Primero e indispensable, una copa de vino para esperar que hierva el agua.
Segundo y muy importante, compañía, y si es tu nieta ya la cocina es un paraíso. Te escucha, te habla y no te dice “estas tomando mucho” “no comas tanto salame” etc.etc.
Tercero, preparas lo que quieras. Si les gusta bien, sino les gusta, que se vayan a su casa o a un restaurante.
Uno está tranquilo con la copa en la mano mirando todo y no viendo nada, cuando de pronto te dicen ¡permiso déjame ver las ollas! Pero para ver las ollas, te retiran los embutidos que tienes a la mano y los guardan en el refrigerador, el pan lo guardan y te dejan solo con la copa de vino, ya que la botella también la guardan.

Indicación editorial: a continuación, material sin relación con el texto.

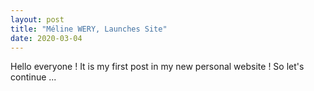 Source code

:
 ```yaml
---
layout: post
title: "Méline WERY, Launches Site"
date: 2020-03-04
---
```


Hello everyone ! 
It is my first post in my new personal website ! 
So let's continue ... 
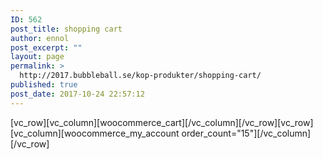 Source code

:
 ```yaml
---
ID: 562
post_title: shopping cart
author: ennol
post_excerpt: ""
layout: page
permalink: >
  http://2017.bubbleball.se/kop-produkter/shopping-cart/
published: true
post_date: 2017-10-24 22:57:12
---
```

[vc_row][vc_column][woocommerce_cart][/vc_column][/vc_row][vc_row][vc_column][woocommerce_my_account order_count="15"][/vc_column][/vc_row] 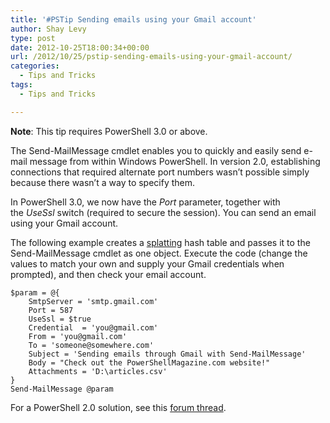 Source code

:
 ```yaml
---
title: '#PSTip Sending emails using your Gmail account'
author: Shay Levy
type: post
date: 2012-10-25T18:00:34+00:00
url: /2012/10/25/pstip-sending-emails-using-your-gmail-account/
categories:
  - Tips and Tricks
tags:
  - Tips and Tricks

---
```

**Note**: This tip requires PowerShell 3.0 or above.

The Send-MailMessage cmdlet enables you to quickly and easily send e-mail message from within Windows PowerShell. In version 2.0, establishing connections that required alternate port numbers wasn&#8217;t possible simply because there wasn&#8217;t a way to specify them.

In PowerShell 3.0, we now have the _Port_ parameter, together with the _UseSsl_ switch (required to secure the session). You can send an email using your Gmail account.

The following example creates a [splatting][1] hash table and passes it to the Send-MailMessage cmdlet as one object. Execute the code (change the values to match your own and supply your Gmail credentials when prompted), and then check your email account.

```
$param = @{
    SmtpServer = 'smtp.gmail.com'
    Port = 587
    UseSsl = $true
    Credential  = 'you@gmail.com'
    From = 'you@gmail.com'
    To = 'someone@somewhere.com'
    Subject = 'Sending emails through Gmail with Send-MailMessage'
    Body = "Check out the PowerShellMagazine.com website!"
    Attachments = 'D:\articles.csv'
}
Send-MailMessage @param
```

For a PowerShell 2.0 solution, see this [forum thread][2].

[1]: http://technet.microsoft.com/en-us/library/jj672955
[2]: http://stackoverflow.com/a/1254914/9833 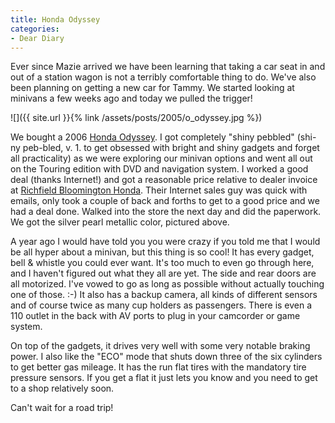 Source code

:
 ```yaml
---
title: Honda Odyssey
categories:
- Dear Diary
---
```


Ever since Mazie arrived we have been learning that taking a car seat in and out of a station wagon is not a terribly comfortable thing to do. We've also been planning on getting a new car for Tammy. We started looking at minivans a few weeks ago and today we pulled the trigger!

![]({{ site.url }}{% link /assets/posts/2005/o_odyssey.jpg %})

We bought a 2006 [Honda Odyssey](http://automobiles.honda.com/models/model_overview.asp?ModelName=Odyssey). I got completely "shiny pebbled" (shi-ny peb-bled, v. 1. to get obsessed with bright and shiny gadgets and forget all practicality) as we were exploring our minivan options and went all out on the Touring edition with DVD and navigation system. I worked a good deal (thanks Internet!) and got a reasonable price relative to dealer invoice at [Richfield Bloomington Honda](http://www.rbhonda.com/). Their Internet sales guy was quick with emails, only took a couple of back and forths to get to a good price and we had a deal done. Walked into the store the next day and did the paperwork. We got the silver pearl metallic color, pictured above.

A year ago I would have told you you were crazy if you told me that I would be all hyper about a minivan, but this thing is so cool! It has every gadget, bell & whistle you could ever want. It's too much to even go through here, and I haven't figured out what they all are yet. The side and rear doors are all motorized. I've vowed to go as long as possible without actually touching one of those. :-) It also has a backup camera, all kinds of different sensors and of course twice as many cup holders as passengers. There is even a 110 outlet in the back with AV ports to plug in your camcorder or game system.

On top of the gadgets, it drives very well with some very notable braking power. I also like the "ECO" mode that shuts down three of the six cylinders to get better gas mileage. It has the run flat tires with the mandatory tire pressure sensors. If you get a flat it just lets you know and you need to get to a shop relatively soon.

Can't wait for a road trip!
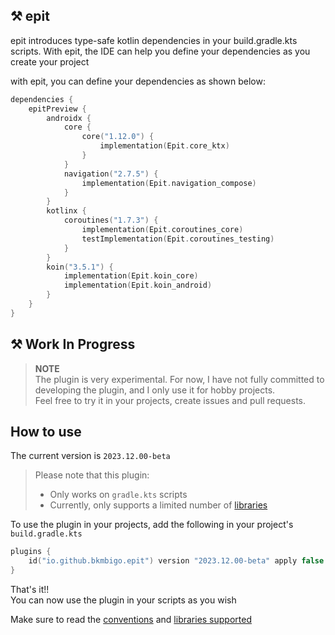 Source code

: ## ⚒️ epit

epit introduces type-safe kotlin dependencies in your build.gradle.kts scripts. With epit, the IDE can help you define
your dependencies as you create your project

with epit, you can define your dependencies as shown below:

```kotlin
dependencies {
    epitPreview {
        androidx {
            core {
                core("1.12.0") {
                    implementation(Epit.core_ktx)
                }
            }
            navigation("2.7.5") {
                implementation(Epit.navigation_compose)
            }
        }
        kotlinx {
            coroutines("1.7.3") {
                implementation(Epit.coroutines_core)
                testImplementation(Epit.coroutines_testing)
            }
        }
        koin("3.5.1") {
            implementation(Epit.koin_core)
            implementation(Epit.koin_android)
        }
    }
}
```

## ⚒️ Work In Progress

> **NOTE**   
> The plugin is very experimental. For now, I have not fully committed to developing the plugin, and I only use it for
> hobby projects.  
> Feel free to try it in your projects, create issues and pull requests.

## How to use

The current version is `2023.12.00-beta`

> Please note that this plugin:
>    - Only works on `gradle.kts` scripts
>    - Currently, only supports a limited number of [libraries](docs/libraries_supported.md)

To use the plugin in your projects, add the following in your project's `build.gradle.kts`

```kotlin
plugins {
    id("io.github.bkmbigo.epit") version "2023.12.00-beta" apply false
}
```

That's it!!  
You can now use the plugin in your scripts as you wish

Make sure to read the [conventions](docs/conventions.md) and [libraries supported](docs/libraries_supported.md)
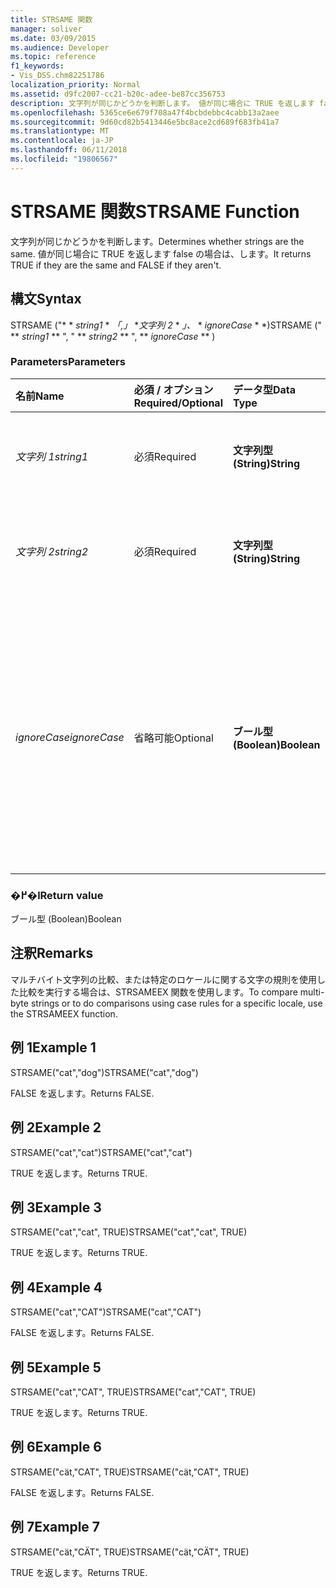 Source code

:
 ```yaml
---
title: STRSAME 関数
manager: soliver
ms.date: 03/09/2015
ms.audience: Developer
ms.topic: reference
f1_keywords:
- Vis_DSS.chm82251786
localization_priority: Normal
ms.assetid: d9fc2007-cc21-b20c-adee-be87cc356753
description: 文字列が同じかどうかを判断します。 値が同じ場合に TRUE を返します false の場合は、します。
ms.openlocfilehash: 5365ce6e679f708a47f4bcbdebbc4cabb13a2aee
ms.sourcegitcommit: 9d60cd82b5413446e5bc8ace2cd689f683fb41a7
ms.translationtype: MT
ms.contentlocale: ja-JP
ms.lasthandoff: 06/11/2018
ms.locfileid: "19806567"
---
```

# <a name="strsame-function"></a><span data-ttu-id="f59ab-104">STRSAME 関数</span><span class="sxs-lookup"><span data-stu-id="f59ab-104">STRSAME Function</span></span>

<span data-ttu-id="f59ab-105">文字列が同じかどうかを判断します。</span><span class="sxs-lookup"><span data-stu-id="f59ab-105">Determines whether strings are the same.</span></span> <span data-ttu-id="f59ab-106">値が同じ場合に TRUE を返します false の場合は、します。</span><span class="sxs-lookup"><span data-stu-id="f59ab-106">It returns TRUE if they are the same and FALSE if they aren't.</span></span> 
  
## <a name="syntax"></a><span data-ttu-id="f59ab-107">構文</span><span class="sxs-lookup"><span data-stu-id="f59ab-107">Syntax</span></span>

<span data-ttu-id="f59ab-108">STRSAME ("* * *string1* * *「,」* **文字列 2* * *」、* * *ignoreCase* * *)</span><span class="sxs-lookup"><span data-stu-id="f59ab-108">STRSAME (" ** *string1* ** ", " ** *string2* ** ", ** *ignoreCase* ** )</span></span> 
  
### <a name="parameters"></a><span data-ttu-id="f59ab-109">Parameters</span><span class="sxs-lookup"><span data-stu-id="f59ab-109">Parameters</span></span>

|<span data-ttu-id="f59ab-110">**名前**</span><span class="sxs-lookup"><span data-stu-id="f59ab-110">**Name**</span></span>|<span data-ttu-id="f59ab-111">**必須 / オプション**</span><span class="sxs-lookup"><span data-stu-id="f59ab-111">**Required/Optional**</span></span>|<span data-ttu-id="f59ab-112">**データ型**</span><span class="sxs-lookup"><span data-stu-id="f59ab-112">**Data Type**</span></span>|<span data-ttu-id="f59ab-113">**説明**</span><span class="sxs-lookup"><span data-stu-id="f59ab-113">**Description**</span></span>|
|:-----|:-----|:-----|:-----|
| <span data-ttu-id="f59ab-114">_文字列 1_</span><span class="sxs-lookup"><span data-stu-id="f59ab-114">_string1_</span></span> <br/> |<span data-ttu-id="f59ab-115">必須</span><span class="sxs-lookup"><span data-stu-id="f59ab-115">Required</span></span>  <br/> |<span data-ttu-id="f59ab-116">**文字列型 (String)**</span><span class="sxs-lookup"><span data-stu-id="f59ab-116">**String**</span></span> <br/> |<span data-ttu-id="f59ab-117">比較する最初の文字列を指定します。</span><span class="sxs-lookup"><span data-stu-id="f59ab-117">The first string to compare.</span></span>  <br/> |
| <span data-ttu-id="f59ab-118">_文字列 2_</span><span class="sxs-lookup"><span data-stu-id="f59ab-118">_string2_</span></span> <br/> |<span data-ttu-id="f59ab-119">必須</span><span class="sxs-lookup"><span data-stu-id="f59ab-119">Required</span></span>  <br/> |<span data-ttu-id="f59ab-120">**文字列型 (String)**</span><span class="sxs-lookup"><span data-stu-id="f59ab-120">**String**</span></span> <br/> |<span data-ttu-id="f59ab-121">比較する 2 番目の文字列を指定します。</span><span class="sxs-lookup"><span data-stu-id="f59ab-121">The second string to compare.</span></span>  <br/> |
| <span data-ttu-id="f59ab-122">_ignoreCase_</span><span class="sxs-lookup"><span data-stu-id="f59ab-122">_ignoreCase_</span></span> <br/> |<span data-ttu-id="f59ab-123">省略可能</span><span class="sxs-lookup"><span data-stu-id="f59ab-123">Optional</span></span>  <br/> |<span data-ttu-id="f59ab-124">**ブール型 (Boolean)**</span><span class="sxs-lookup"><span data-stu-id="f59ab-124">**Boolean**</span></span> <br/> |<span data-ttu-id="f59ab-p103">大文字/小文字を区別しない場合は TRUE を、大文字/小文字を区別する場合は FALSE を指定します。既定値は FALSE です。</span><span class="sxs-lookup"><span data-stu-id="f59ab-p103">TRUE to ignore the case and FALSE to compare the case. The default is FALSE.</span></span>  <br/> |
   
### <a name="return-value"></a><span data-ttu-id="f59ab-127">�߂�l</span><span class="sxs-lookup"><span data-stu-id="f59ab-127">Return value</span></span>

<span data-ttu-id="f59ab-128">ブール型 (Boolean)</span><span class="sxs-lookup"><span data-stu-id="f59ab-128">Boolean</span></span>
  
## <a name="remarks"></a><span data-ttu-id="f59ab-129">注釈</span><span class="sxs-lookup"><span data-stu-id="f59ab-129">Remarks</span></span>

<span data-ttu-id="f59ab-130">マルチバイト文字列の比較、または特定のロケールに関する文字の規則を使用した比較を実行する場合は、STRSAMEEX 関数を使用します。</span><span class="sxs-lookup"><span data-stu-id="f59ab-130">To compare multi-byte strings or to do comparisons using case rules for a specific locale, use the STRSAMEEX function.</span></span>
  
## <a name="example-1"></a><span data-ttu-id="f59ab-131">例 1</span><span class="sxs-lookup"><span data-stu-id="f59ab-131">Example 1</span></span>

<span data-ttu-id="f59ab-132">STRSAME("cat","dog")</span><span class="sxs-lookup"><span data-stu-id="f59ab-132">STRSAME("cat","dog")</span></span>
  
<span data-ttu-id="f59ab-133">FALSE を返します。</span><span class="sxs-lookup"><span data-stu-id="f59ab-133">Returns FALSE.</span></span>
  
## <a name="example-2"></a><span data-ttu-id="f59ab-134">例 2</span><span class="sxs-lookup"><span data-stu-id="f59ab-134">Example 2</span></span>

<span data-ttu-id="f59ab-135">STRSAME("cat","cat")</span><span class="sxs-lookup"><span data-stu-id="f59ab-135">STRSAME("cat","cat")</span></span>
  
<span data-ttu-id="f59ab-136">TRUE を返します。</span><span class="sxs-lookup"><span data-stu-id="f59ab-136">Returns TRUE.</span></span>
  
## <a name="example-3"></a><span data-ttu-id="f59ab-137">例 3</span><span class="sxs-lookup"><span data-stu-id="f59ab-137">Example 3</span></span>

<span data-ttu-id="f59ab-138">STRSAME("cat","cat", TRUE)</span><span class="sxs-lookup"><span data-stu-id="f59ab-138">STRSAME("cat","cat", TRUE)</span></span>
  
<span data-ttu-id="f59ab-139">TRUE を返します。</span><span class="sxs-lookup"><span data-stu-id="f59ab-139">Returns TRUE.</span></span>
  
## <a name="example-4"></a><span data-ttu-id="f59ab-140">例 4</span><span class="sxs-lookup"><span data-stu-id="f59ab-140">Example 4</span></span>

<span data-ttu-id="f59ab-141">STRSAME("cat","CAT")</span><span class="sxs-lookup"><span data-stu-id="f59ab-141">STRSAME("cat","CAT")</span></span>
  
<span data-ttu-id="f59ab-142">FALSE を返します。</span><span class="sxs-lookup"><span data-stu-id="f59ab-142">Returns FALSE.</span></span>
  
## <a name="example-5"></a><span data-ttu-id="f59ab-143">例 5</span><span class="sxs-lookup"><span data-stu-id="f59ab-143">Example 5</span></span>

<span data-ttu-id="f59ab-144">STRSAME("cat","CAT", TRUE)</span><span class="sxs-lookup"><span data-stu-id="f59ab-144">STRSAME("cat","CAT", TRUE)</span></span>
  
<span data-ttu-id="f59ab-145">TRUE を返します。</span><span class="sxs-lookup"><span data-stu-id="f59ab-145">Returns TRUE.</span></span>
  
## <a name="example-6"></a><span data-ttu-id="f59ab-146">例 6</span><span class="sxs-lookup"><span data-stu-id="f59ab-146">Example 6</span></span>

<span data-ttu-id="f59ab-147">STRSAME("cät,"CAT", TRUE)</span><span class="sxs-lookup"><span data-stu-id="f59ab-147">STRSAME("cät,"CAT", TRUE)</span></span>
  
<span data-ttu-id="f59ab-148">FALSE を返します。</span><span class="sxs-lookup"><span data-stu-id="f59ab-148">Returns FALSE.</span></span>
  
## <a name="example-7"></a><span data-ttu-id="f59ab-149">例 7</span><span class="sxs-lookup"><span data-stu-id="f59ab-149">Example 7</span></span>

<span data-ttu-id="f59ab-150">STRSAME("cät,"CÄT", TRUE)</span><span class="sxs-lookup"><span data-stu-id="f59ab-150">STRSAME("cät,"CÄT", TRUE)</span></span>
  
<span data-ttu-id="f59ab-151">TRUE を返します。</span><span class="sxs-lookup"><span data-stu-id="f59ab-151">Returns TRUE.</span></span>
  

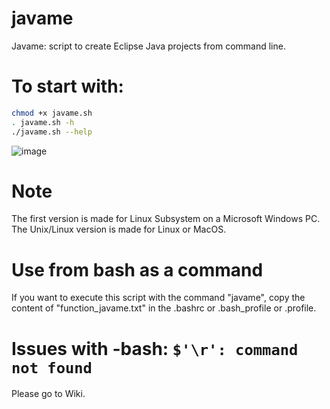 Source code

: # javame

Javame: script to create Eclipse Java projects from command line.

# To start with:

```bash
chmod +x javame.sh
. javame.sh -h
./javame.sh --help
```
![image](https://user-images.githubusercontent.com/44167150/111287958-05e93600-8644-11eb-9ba3-750124998eb5.png)

# Note

The first version is made for Linux Subsystem on a Microsoft Windows PC.
The Unix/Linux version is made for Linux or MacOS.

# Use from bash as a command

If you want to execute this script with the command "javame", 
copy the content of "function_javame.txt" in the .bashrc or .bash_profile or .profile.

# Issues with -bash: `$'\r': command not found`

Please go to Wiki.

Miras a tu nieta y con cara de yo no fui, con los ojos le preguntas ¿…………..? No se me ocurre preguntar nada, solo decir, voy a preparar tallarines con salsa de carne y con salsa verde.
Pero mi amor, déjame ver que ollas están viejas para cambiarlas, no te molestes, es solo un minuto. Mentira, se pasa el tiempo y solo es un excusa para que no te sirvas otra copa de vino.
Uno como todo hombre estoico, permanece fiel a la lucha contra la vejez. El cuento que ya están viejas las cosas y hay que cambiarlas es una amenaza subliminal de las mujeres.
Ya un amigo me contó su caso. En su casa decidieron cambiar las sillas porque estaban viejas. A él que estaba durmiendo en una de las sillas, lo sacaron sentado en la silla, sin que nadie se diera cuenta. “Qué casualidad” el viejo desapareció.
Yo ojo al piojo, me arrinconé en una esquina, en una mano mi copa de vino previamente rellenada, en la otra mano a mi nieta y en la espalda sobre el mueble escondido, todos nuestros embutidos, empanadas y otros majares previos al almuerzo.
La suerte se dio cuando llegó el hijo político, es decir, el papá de la nieta. La atención cambió de rumbo. Se fueron a la sala para hablar de las dietas que él hace. Mi nieta y yo volvimos a tomar control de la cocina. Se reanudaron las bromas y los bocaditos previos al almuerzo.